The research body of knowledge for lithiated silicon anode materials has been exclusively focused on lithium ion diffusion process. The research work by Liu et al. anisotropic volume expansion of lithiated silicon nanowires was studied employing transmission electron microscope (TEM) and electron diffraction pattern (EDP) [2]. In this study, a morphology evolution of the lithiated silicon nanowire started from a pristine crystalline silicon (c-Si) nanowire at 155 nm in diameter prior to lithium insertion to a 17% diameter increase in the <111> direction and a 170% increase in diameter of 485 nm was measured in the <110> direction after full lithiation. In addition, a crack along the longitudinal direction of <112> was detected. Similar results were performed by Yang et al. by utilizing a chemomechanical finite element model to simulate several crystallographic orientation-dependent anisotropic volume expansions of over 300%, with increases initiating at the interfacial reaction fronts of lithiated silicon nanowire models [3]. The research study performed by Cubuk et al. used the kinetic Monte Carlo (kMC) method to simulate the lithium atoms insertion into silicon nanowire. The expansion rates were calculated seven times faster in the <110> direction than the <111> direction [4]. This gave the expanded lithiated silicon nanowire a described “dumbbell cross section” shape that resembled the Cassini oval curve geometry. The work drawn from Jung et al. molecular dynamics/density functional theory (MD/DFT) simulation was created to study the atomistic behavior of the two-phase interfacial reaction front barrier that separates the c-Si and LixSi material [5]. All of these works support the findings that the volume of silicon nanowires during lithium atom/ion insertion will increase non-isotopically by nature.

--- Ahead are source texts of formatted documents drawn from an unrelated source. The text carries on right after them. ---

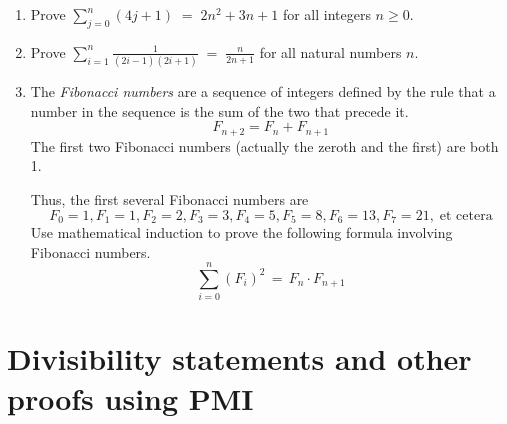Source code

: \documentclass[10pt,]{book}
\theoremstyle{plain}
\theoremstyle{definition}
\theoremstyle{definition}
\numberwithin{equation}{section}
\begin{document}
\begin{enumerate}[label=(\alph*)]
{        }
\item\hypertarget{li-375}{}
          Prove \(\displaystyle \sum_{j=0}^{n}(4j+1) \; = \; 2n^{2}+3n+1\) for all
          integers \(n \geq 0\).
\item\hypertarget{li-376}{}
          Prove \(\displaystyle \sum_{i=1}^{n}\frac{1}{(2i-1)(2i+1)} \; = \; \frac{n}{2n+1}\) for all natural numbers \(n\).
\item\hypertarget{li-377}{}
          The  \emph{Fibonacci numbers} are a sequence of integers defined by
          the rule that a number in the sequence is the sum of the two that 
          precede it.
          \begin{equation*}
            F_{n+2} = F_n + F_{n+1}
          \end{equation*}
          The first two Fibonacci numbers (actually the zeroth and the first) 
          are both 1.  

           Thus, the first several Fibonacci numbers are
          \begin{equation*}
            F_0 = 1, F_1=1, F_2=2, F_3=3, F_4=5, F_5=8, F_6=13, F_7=21, \; \mbox{et cetera}
          \end{equation*}
          Use mathematical induction to prove the following formula involving
          Fibonacci numbers.
          \begin{equation*}
            \sum_{i=0}^n (F_i)^2 \, = \, F_n \cdot F_{n+1}
          \end{equation*}
\end{enumerate}
\typeout{************************************************}
\typeout{************************************************}
\section[{Divisibility statements and other proofs using PMI}]{Divisibility statements and other proofs using PMI}\label{section-28}
\end{document}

For the purpose of continuity, our theoretical apparatus will be briefly re-examined as it was presented in our previous work. Prior to the beginning of the lithiation process, the individual lithium atoms are ionized reducing them to the constitutive particles of lithium ions and free electrons [6]. A constant voltage of 2 V is applied to an electric series circuit in order for the lithiation process to begin. The electrons and lithium ions will enter the silicon nanowire at opposing ends and therefore travel in opposite directions (Figure 1). When the lithiation begins, this initiates a process of transforming the silicon from c-Si to an amorphous lithiated silicon (a-LiSi) matrix [7,8]. The free electrons or electron flux varies and increases with the continue diffusion of lithium ions within the silicon nanowire [9]. Since the electrons are moving charge particles, they are the source of the applied quantized electromagnetic field. The geometric model that will be the basis of our mathematical framework is a diamond crystal silicon lattice, which is composed of eight silicon atoms (Figure 2). The silicon lattice is fully lithiated with 30 lithium ions [10,11].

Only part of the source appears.